Bei Manfred Schelle sind die beiden Rehe gut aufgehoben. Die beiden Kitze sind erst zwei Wochen alt und dürfen fast ein Jahr in Hochstadt bleiben.

(Foto: Georgine Treybal)

Manfred Schelle päppelt wieder Rehkitze auf. Die beiden Neuzugänge sind erst zwei Wochen alt

Von Armin greune, Hochstadt

Manfred Schelle und Kira teilen sich die Mutterrolle: Während der Rentner in seiner Reha-Station für Tiere die Fütterung von Ricki und Ricko übernimmt, ist Kira für die Analmassage zuständig. Die Hündin ist wie Herrchen und Frauchen sehr erfahren im Aufpäppeln von Wildtieren, auch der Umgang mit den beiden Neuankömmlingen ist für sie Routine.
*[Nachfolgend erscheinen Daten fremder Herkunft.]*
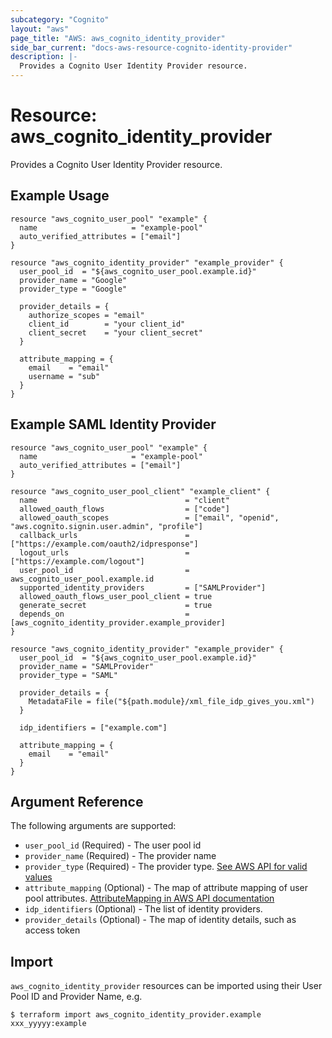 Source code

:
 ```yaml
---
subcategory: "Cognito"
layout: "aws"
page_title: "AWS: aws_cognito_identity_provider"
side_bar_current: "docs-aws-resource-cognito-identity-provider"
description: |-
  Provides a Cognito User Identity Provider resource.
---
```


# Resource: aws_cognito_identity_provider

Provides a Cognito User Identity Provider resource.

## Example Usage

```hcl
resource "aws_cognito_user_pool" "example" {
  name                     = "example-pool"
  auto_verified_attributes = ["email"]
}

resource "aws_cognito_identity_provider" "example_provider" {
  user_pool_id  = "${aws_cognito_user_pool.example.id}"
  provider_name = "Google"
  provider_type = "Google"

  provider_details = {
    authorize_scopes = "email"
    client_id        = "your client_id"
    client_secret    = "your client_secret"
  }

  attribute_mapping = {
    email    = "email"
    username = "sub"
  }
}
```

## Example SAML Identity Provider

```hcl
resource "aws_cognito_user_pool" "example" {
  name                     = "example-pool"
  auto_verified_attributes = ["email"]
}

resource "aws_cognito_user_pool_client" "example_client" {
  name                                 = "client"
  allowed_oauth_flows                  = ["code"]
  allowed_oauth_scopes                 = ["email", "openid", "aws.cognito.signin.user.admin", "profile"]
  callback_urls                        = ["https://example.com/oauth2/idpresponse"]
  logout_urls                          = ["https://example.com/logout"]
  user_pool_id                         = aws_cognito_user_pool.example.id
  supported_identity_providers         = ["SAMLProvider"]
  allowed_oauth_flows_user_pool_client = true
  generate_secret                      = true
  depends_on                           = [aws_cognito_identity_provider.example_provider]
}

resource "aws_cognito_identity_provider" "example_provider" {
  user_pool_id  = "${aws_cognito_user_pool.example.id}"
  provider_name = "SAMLProvider"
  provider_type = "SAML"

  provider_details = {
    MetadataFile = file("${path.module}/xml_file_idp_gives_you.xml")
  }

  idp_identifiers = ["example.com"]

  attribute_mapping = {
    email    = "email"
  }
}
```

## Argument Reference

The following arguments are supported:

* `user_pool_id` (Required) - The user pool id
* `provider_name` (Required) - The provider name
* `provider_type` (Required) - The provider type.  [See AWS API for valid values](https://docs.aws.amazon.com/cognito-user-identity-pools/latest/APIReference/API_CreateIdentityProvider.html#CognitoUserPools-CreateIdentityProvider-request-ProviderType)
* `attribute_mapping` (Optional) - The map of attribute mapping of user pool attributes. [AttributeMapping in AWS API documentation](https://docs.aws.amazon.com/cognito-user-identity-pools/latest/APIReference/API_CreateIdentityProvider.html#CognitoUserPools-CreateIdentityProvider-request-AttributeMapping)
* `idp_identifiers` (Optional) - The list of identity providers.
* `provider_details` (Optional) - The map of identity details, such as access token

## Import

`aws_cognito_identity_provider` resources can be imported using their User Pool ID and Provider Name, e.g.

```
$ terraform import aws_cognito_identity_provider.example xxx_yyyyy:example
```

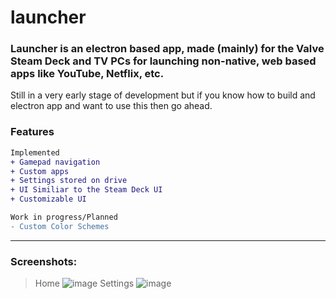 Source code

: # launcher
### Launcher is an electron based app, made (mainly) for the Valve Steam Deck and TV PCs for launching non-native, web based apps like YouTube, Netflix, etc.
Still in a very early stage of development but if you know how to build and electron app and want to use this then go ahead.

### Features
```diff
Implemented
+ Gamepad navigation
+ Custom apps
+ Settings stored on drive
+ UI Similiar to the Steam Deck UI
+ Customizable UI

Work in progress/Planned
- Custom Color Schemes
```
---
### Screenshots:
> Home
![image](https://user-images.githubusercontent.com/62901799/216798010-a1696c0a-d324-408c-98f8-f56a3cb75f1b.png)
> Settings
![image](https://user-images.githubusercontent.com/62901799/216798047-86c09e38-102f-474c-8084-c96ce260fbfd.png)
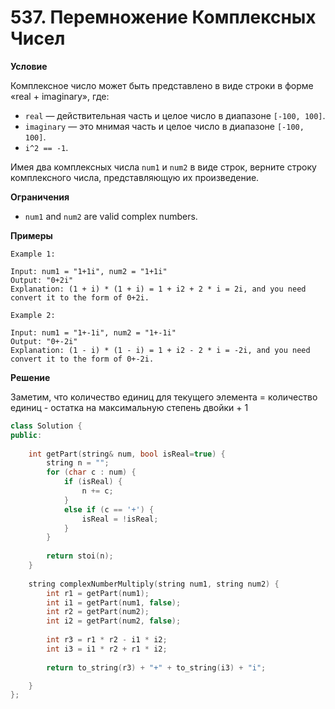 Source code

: # 537. Перемножение Комплексных Чисел

**Условие**

Комплексное число может быть представлено в виде строки в форме «real + imaginary», где:

- `real` — действительная часть и целое число в диапазоне `[-100, 100]`.
- `imaginary` — это мнимая часть и целое число в диапазоне `[-100, 100]`.
- `i^2 == -1`.

Имея два комплексных числа `num1` и `num2` в виде строк, верните строку комплексного числа, представляющую их произведение.

**Ограничения**
- `num1` and `num2` are valid complex numbers.


**Примеры**
```
Example 1:

Input: num1 = "1+1i", num2 = "1+1i"
Output: "0+2i"
Explanation: (1 + i) * (1 + i) = 1 + i2 + 2 * i = 2i, and you need convert it to the form of 0+2i.

Example 2:

Input: num1 = "1+-1i", num2 = "1+-1i"
Output: "0+-2i"
Explanation: (1 - i) * (1 - i) = 1 + i2 - 2 * i = -2i, and you need convert it to the form of 0+-2i.
```


**Решение**

Заметим, что количество единиц для текущего элемента = количество единиц - остатка на максимальную степень двойки + 1
```C++
class Solution {
public:
    
    int getPart(string& num, bool isReal=true) {
        string n = "";
        for (char c : num) {
            if (isReal) {
                n += c;
            }
            else if (c == '+') {
                isReal = !isReal;
            }
        }
        
        return stoi(n);
    }
    
    string complexNumberMultiply(string num1, string num2) {
        int r1 = getPart(num1);
        int i1 = getPart(num1, false);
        int r2 = getPart(num2);
        int i2 = getPart(num2, false);
        
        int r3 = r1 * r2 - i1 * i2;
        int i3 = i1 * r2 + r1 * i2;
        
        return to_string(r3) + "+" + to_string(i3) + "i";

    }
};
```






 


 


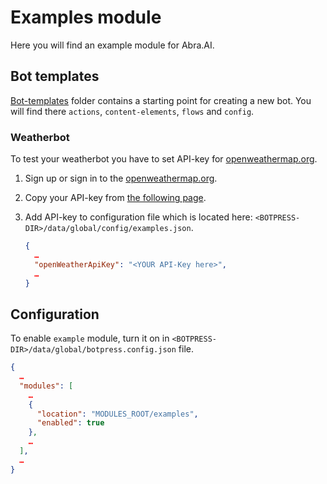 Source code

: # Examples module

Here you will find an example module for Abra.AI.

## Bot templates

[Bot-templates](./src/bot-templates) folder contains a starting point for creating a new bot. You will find there `actions`, `content-elements`, `flows` and `config`.

### Weatherbot

To test your weatherbot you have to set API-key for [openweathermap.org](https://openweathermap.org).

1. Sign up or sign in to the [openweathermap.org](https://openweathermap.org).
2. Copy your API-key from [the following page](https://home.openweathermap.org/api_keys).
3. Add API-key to configuration file which is located here: `<BOTPRESS-DIR>/data/global/config/examples.json`.

    ```json
    {
      …
      "openWeatherApiKey": "<YOUR API-Key here>",
      …
    }
    ```

## Configuration

To enable `example` module, turn it on in `<BOTPRESS-DIR>/data/global/botpress.config.json` file.

  ```json
  {
    …
    "modules": [
      …
      {
        "location": "MODULES_ROOT/examples",
        "enabled": true
      },
      …
    ],
    …
  }
  ```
Regelmäßig mimt sie für junge Rehe die Ricke, wie Fotos im Gang des Hochstadter Einfamilienhauses zeigen: Kira beugt den Rücken, um den After der Kitze mit der Zunge zu bearbeiten. Die versuchen, aus den Zitzen der Hündin zu trinken - doch den Part als Nahrungsspenderin kann sie natürlich nicht erfüllen. Deshalb haben die Schelles für Ricki und Ricko Fläschchen gefüllt: Mit Ziegenmilch. "Sie enthält nur vier Prozent Fett und muss mit Sahne aufgepeppt werden, denn Rehmilch hat 7,2 Prozent", erklärt Manfred Schelle.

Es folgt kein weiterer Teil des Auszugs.